The NFL’s Personal Conduct Policy specifically prohibits “[c]rimes of dishonesty such as blackmail, extortion, fraud, money laundering, or racketeering.” (Emphasis added.) More generally, the policy forbids “[c]onduct that undermines or puts at risk the integrity of the NFL, NFL clubs, or NFL personnel.”
Eli Manning is one of the most liked and respected players in the NFL. I like and respect him. But if a jury finds that he perpetrated a fraud regarding game-used helmets that weren’t actually game-used, those two portions of the Personal Conduct Policy can’t be ignored.
The league may, if Eli eventually is found to have committed fraud under New Jersey civil laws, contend that there’s a difference between civil and criminal fraud. However, fraud is fraud.
Under New Jersey civil law, fraud happens when someone lies about an important factual matter (“this helmet I’m selling was game used”), when the person knows or believes he’s lying (“this helmet I’m selling was never actually game used”), when the person wants someone else to rely on the lie (“I hope they accept this helmet as game used even though it isn’t”), when someone else relies on it (“I’ve pulled it off“), and when the person who relies on it experiences a loss of money or other tangible harm.
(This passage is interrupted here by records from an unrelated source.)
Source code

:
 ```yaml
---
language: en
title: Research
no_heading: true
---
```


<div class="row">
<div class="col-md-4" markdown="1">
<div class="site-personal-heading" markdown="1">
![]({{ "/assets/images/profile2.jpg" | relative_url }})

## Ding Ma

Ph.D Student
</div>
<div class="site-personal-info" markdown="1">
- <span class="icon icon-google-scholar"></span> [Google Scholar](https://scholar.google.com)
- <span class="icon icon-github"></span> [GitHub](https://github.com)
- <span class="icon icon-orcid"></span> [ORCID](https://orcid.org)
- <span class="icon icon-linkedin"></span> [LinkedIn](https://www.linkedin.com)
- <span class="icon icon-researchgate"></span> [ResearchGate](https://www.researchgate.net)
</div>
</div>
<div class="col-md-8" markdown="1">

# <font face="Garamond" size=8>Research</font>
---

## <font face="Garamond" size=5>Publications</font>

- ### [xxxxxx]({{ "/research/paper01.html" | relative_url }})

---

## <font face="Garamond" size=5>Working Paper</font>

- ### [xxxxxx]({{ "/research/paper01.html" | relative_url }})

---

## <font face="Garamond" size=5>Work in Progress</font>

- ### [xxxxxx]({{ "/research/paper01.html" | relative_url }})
Under federal law, fraud becomes a crime when the means to perpetrate it are the mail (mail fraud) or electronic communications (wire fraud).
In this case, the question of whether a New Jersey civil fraud becomes federal criminal wire fraud may hinge on that one specific email sent by Eli Manning requesting “2 helmets that can pass as game used.” Technical defenses could include an argument that the email message never actually crossed state lines. Even if the sender and recipient are located in the same state, it’s hard to imagine every email ever sent not crossing state lines as it moves from sender to server to another server to recipient.
And even if Eli Manning is never charged with wire fraud, Ezekiel Elliott was never charged with a crime, either. Which underscores one of the major problems that the NFL created for itself when establishing an in-house operation that investigates, prosecutes, and convicts under a vague, shadowy, confusing process that seems to be guided more by P.R. than by notions of fairness and justice.
While the NFL’s “no comment” doesn’t mean the NFL isn’t investigating the situation, the NFL typically isn’t bashful about acknowledging when a Personal Conduct Policy investigation has been launched. In this case, “no comment” could instead mean something like, “Oh crap we’ve created a monster that could force us into taking action against someone we don’t really want to take action against.”